Der Hersteller PARAT aus Remscheid stellte drei Lösungen für unterschiedliche Anzahlen von iPads vor. Alle drei Lösungen wirken auf mich sehr modern, elegant und hochwertig.

1. PARAPROJEKT® CUBE i10

parat-cube

Der PARAPROJEKT® CUBE i10 ist eine Lade-, Synchronisations- und Aufbewahrungsstation für bis zu 10 iPads (iPad 2, 3, 4 und mini). Die kleine würfelförmige Box ist stapelbar, verschließbar und ist für eine Wandmontage geeignet. Das Gehäuse besteht zu großen Teilen aus Plastik. Die einzelnen Slots sind so großzügig dimensioniert, dass die iPads nicht aus einer vorhandenen Schutzhülle genommen werden müssen.

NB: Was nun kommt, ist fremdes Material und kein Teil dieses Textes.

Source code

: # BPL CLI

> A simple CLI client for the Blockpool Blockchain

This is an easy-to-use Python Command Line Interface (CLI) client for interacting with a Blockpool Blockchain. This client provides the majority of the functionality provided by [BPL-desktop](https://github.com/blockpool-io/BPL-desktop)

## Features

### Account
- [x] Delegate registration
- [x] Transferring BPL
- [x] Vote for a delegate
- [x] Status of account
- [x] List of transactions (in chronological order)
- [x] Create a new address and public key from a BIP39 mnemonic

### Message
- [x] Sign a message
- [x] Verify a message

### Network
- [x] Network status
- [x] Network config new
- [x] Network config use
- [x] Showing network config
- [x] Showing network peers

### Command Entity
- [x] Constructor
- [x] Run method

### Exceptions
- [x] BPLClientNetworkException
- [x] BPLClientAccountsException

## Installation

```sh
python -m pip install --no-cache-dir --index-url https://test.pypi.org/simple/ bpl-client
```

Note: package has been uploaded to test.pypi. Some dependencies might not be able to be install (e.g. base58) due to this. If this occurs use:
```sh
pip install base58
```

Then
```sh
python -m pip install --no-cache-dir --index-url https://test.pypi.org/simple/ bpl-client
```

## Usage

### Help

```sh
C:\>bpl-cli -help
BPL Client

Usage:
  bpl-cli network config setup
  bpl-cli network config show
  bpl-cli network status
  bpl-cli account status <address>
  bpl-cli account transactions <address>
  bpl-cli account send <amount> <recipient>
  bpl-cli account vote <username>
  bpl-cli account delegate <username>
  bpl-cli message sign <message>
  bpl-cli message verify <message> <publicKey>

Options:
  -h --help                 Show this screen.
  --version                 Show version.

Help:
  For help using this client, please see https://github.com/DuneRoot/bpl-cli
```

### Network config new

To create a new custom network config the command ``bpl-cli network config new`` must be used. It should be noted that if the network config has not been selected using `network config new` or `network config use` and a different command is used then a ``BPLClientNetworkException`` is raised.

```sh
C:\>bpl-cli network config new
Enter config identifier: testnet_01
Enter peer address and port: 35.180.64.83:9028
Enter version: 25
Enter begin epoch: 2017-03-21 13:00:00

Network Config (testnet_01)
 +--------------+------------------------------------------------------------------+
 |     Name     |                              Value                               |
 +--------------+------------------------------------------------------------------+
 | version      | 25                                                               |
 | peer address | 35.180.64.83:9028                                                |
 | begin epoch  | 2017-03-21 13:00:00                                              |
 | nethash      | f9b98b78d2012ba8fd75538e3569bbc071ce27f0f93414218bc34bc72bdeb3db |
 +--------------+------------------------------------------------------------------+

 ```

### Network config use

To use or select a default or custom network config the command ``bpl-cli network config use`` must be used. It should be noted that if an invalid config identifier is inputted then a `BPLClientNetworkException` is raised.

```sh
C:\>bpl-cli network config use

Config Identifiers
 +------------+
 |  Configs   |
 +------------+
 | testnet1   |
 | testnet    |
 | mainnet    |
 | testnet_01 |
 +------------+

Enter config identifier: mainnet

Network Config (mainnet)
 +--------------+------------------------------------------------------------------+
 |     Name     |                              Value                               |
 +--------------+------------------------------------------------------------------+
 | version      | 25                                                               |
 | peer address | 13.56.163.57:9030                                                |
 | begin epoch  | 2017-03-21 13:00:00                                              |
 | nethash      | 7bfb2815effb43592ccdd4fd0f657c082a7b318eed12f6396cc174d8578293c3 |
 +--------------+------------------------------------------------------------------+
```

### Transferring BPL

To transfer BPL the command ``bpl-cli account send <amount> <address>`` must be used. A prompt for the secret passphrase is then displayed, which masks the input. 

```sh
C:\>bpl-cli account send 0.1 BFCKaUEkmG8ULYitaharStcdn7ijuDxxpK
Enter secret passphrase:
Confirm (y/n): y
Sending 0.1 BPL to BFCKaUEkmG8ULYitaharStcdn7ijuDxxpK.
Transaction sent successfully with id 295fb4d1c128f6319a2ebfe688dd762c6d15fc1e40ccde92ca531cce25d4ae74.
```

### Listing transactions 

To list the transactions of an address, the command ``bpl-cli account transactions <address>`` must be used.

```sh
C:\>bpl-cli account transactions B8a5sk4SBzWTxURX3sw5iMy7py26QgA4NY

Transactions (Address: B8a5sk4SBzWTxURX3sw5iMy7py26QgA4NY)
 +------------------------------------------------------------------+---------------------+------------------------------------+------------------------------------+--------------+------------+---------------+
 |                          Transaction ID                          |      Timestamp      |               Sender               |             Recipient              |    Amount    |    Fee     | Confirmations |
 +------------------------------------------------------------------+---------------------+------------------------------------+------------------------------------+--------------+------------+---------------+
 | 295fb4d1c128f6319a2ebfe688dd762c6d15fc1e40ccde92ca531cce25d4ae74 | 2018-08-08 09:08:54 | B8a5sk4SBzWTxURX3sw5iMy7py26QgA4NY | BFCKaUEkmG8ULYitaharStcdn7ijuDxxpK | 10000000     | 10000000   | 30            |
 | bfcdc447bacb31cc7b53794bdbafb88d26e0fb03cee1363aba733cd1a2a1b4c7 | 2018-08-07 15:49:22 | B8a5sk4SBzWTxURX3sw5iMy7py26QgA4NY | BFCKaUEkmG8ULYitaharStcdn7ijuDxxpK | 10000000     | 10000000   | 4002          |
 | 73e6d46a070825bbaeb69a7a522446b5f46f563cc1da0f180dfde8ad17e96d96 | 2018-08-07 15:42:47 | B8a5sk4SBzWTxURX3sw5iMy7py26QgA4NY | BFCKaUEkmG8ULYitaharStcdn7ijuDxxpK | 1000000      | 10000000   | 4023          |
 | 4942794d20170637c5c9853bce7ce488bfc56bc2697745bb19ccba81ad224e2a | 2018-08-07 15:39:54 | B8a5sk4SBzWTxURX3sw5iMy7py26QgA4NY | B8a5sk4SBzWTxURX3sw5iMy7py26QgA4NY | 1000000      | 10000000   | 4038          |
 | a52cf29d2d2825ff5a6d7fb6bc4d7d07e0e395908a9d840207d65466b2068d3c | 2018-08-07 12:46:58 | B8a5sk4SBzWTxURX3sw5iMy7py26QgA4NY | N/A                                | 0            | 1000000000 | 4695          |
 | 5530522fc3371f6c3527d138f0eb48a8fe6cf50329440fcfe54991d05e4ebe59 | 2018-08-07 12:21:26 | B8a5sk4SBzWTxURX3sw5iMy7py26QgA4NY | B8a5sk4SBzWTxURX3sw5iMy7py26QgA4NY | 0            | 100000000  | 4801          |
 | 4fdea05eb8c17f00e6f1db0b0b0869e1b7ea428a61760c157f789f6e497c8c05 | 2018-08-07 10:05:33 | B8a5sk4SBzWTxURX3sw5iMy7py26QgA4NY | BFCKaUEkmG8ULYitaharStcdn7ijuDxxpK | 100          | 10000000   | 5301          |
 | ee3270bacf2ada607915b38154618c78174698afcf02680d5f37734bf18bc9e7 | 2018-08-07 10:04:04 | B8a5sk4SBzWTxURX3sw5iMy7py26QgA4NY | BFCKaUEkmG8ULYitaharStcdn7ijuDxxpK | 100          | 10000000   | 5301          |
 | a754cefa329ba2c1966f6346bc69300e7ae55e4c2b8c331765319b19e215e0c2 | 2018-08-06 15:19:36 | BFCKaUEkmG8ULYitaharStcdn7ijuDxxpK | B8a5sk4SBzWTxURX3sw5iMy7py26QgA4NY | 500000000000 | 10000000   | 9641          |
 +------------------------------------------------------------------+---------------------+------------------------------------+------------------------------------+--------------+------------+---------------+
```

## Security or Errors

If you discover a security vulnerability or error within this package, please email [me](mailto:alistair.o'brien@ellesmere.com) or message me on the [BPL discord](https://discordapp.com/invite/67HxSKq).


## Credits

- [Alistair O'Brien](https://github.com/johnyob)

Durch austauschbare Kabel lassen sich iPads sowohl über den alten 30-Pin Connector als auch über den neuen Lightning Connector laden bzw. synchronisieren. Ein Host-Computer wird automatisch erkannt (per USB oder WLAN) und die Synchronisation gestartet. Das integrierte Netzteil, die originalen Ladegeräte werden nicht benötigt, lädt jedes Gerät mit jeweils 2,1 Ampere.